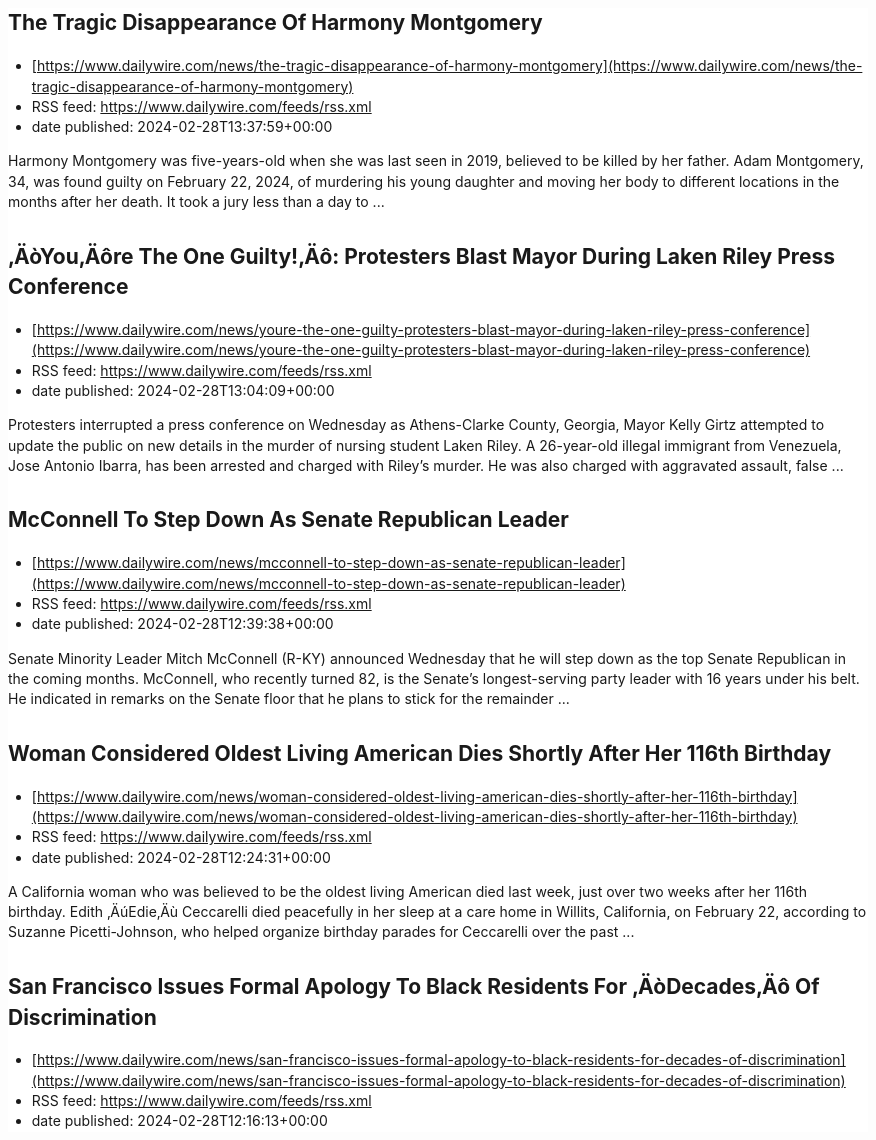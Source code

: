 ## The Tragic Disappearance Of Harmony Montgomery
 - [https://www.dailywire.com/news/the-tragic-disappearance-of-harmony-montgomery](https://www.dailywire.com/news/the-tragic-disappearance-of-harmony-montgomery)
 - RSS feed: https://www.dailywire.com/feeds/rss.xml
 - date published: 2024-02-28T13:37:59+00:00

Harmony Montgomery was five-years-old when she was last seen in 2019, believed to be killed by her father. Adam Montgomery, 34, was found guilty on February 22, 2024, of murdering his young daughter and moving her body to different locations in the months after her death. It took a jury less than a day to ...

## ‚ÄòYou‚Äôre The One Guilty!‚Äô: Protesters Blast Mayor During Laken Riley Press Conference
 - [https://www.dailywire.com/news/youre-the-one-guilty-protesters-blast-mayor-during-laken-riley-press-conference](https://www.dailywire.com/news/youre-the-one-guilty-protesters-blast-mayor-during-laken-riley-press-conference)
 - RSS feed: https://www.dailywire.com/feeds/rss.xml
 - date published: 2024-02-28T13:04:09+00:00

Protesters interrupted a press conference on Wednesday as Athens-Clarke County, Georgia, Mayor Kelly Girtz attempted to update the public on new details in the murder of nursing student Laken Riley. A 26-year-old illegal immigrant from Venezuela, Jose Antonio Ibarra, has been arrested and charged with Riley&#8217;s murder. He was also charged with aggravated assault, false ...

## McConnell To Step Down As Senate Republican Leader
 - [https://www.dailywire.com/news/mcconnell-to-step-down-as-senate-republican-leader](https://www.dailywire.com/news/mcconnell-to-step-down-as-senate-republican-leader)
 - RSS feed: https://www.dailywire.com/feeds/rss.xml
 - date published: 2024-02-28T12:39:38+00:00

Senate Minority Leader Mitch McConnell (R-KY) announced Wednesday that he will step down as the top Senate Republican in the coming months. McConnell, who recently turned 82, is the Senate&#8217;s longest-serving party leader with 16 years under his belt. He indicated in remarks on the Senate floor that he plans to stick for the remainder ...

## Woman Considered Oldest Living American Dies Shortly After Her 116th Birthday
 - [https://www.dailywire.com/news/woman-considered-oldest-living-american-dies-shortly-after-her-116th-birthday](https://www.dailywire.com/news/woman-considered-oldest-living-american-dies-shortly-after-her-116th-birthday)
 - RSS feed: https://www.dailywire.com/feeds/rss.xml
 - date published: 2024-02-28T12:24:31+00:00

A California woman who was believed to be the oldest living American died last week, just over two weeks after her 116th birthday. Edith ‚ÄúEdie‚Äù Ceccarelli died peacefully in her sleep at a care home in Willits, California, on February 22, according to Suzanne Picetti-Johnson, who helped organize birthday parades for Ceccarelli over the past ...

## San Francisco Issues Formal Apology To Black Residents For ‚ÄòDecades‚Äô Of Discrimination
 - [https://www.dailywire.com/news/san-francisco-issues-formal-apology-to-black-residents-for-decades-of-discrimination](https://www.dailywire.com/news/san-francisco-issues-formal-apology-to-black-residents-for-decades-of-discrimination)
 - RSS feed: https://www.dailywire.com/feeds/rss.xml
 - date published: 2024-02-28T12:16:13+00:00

###

● Work instructions
For each line above that contains the word "published", make a copy.

● Solved exercise
 - date published: 2024-02-28T13:37:59+00:00
 - date published: 2024-02-28T13:04:09+00:00
 - date published: 2024-02-28T12:39:38+00:00
 - date published: 2024-02-28T12:24:31+00:00
 - date published: 2024-02-28T12:16:13+00:00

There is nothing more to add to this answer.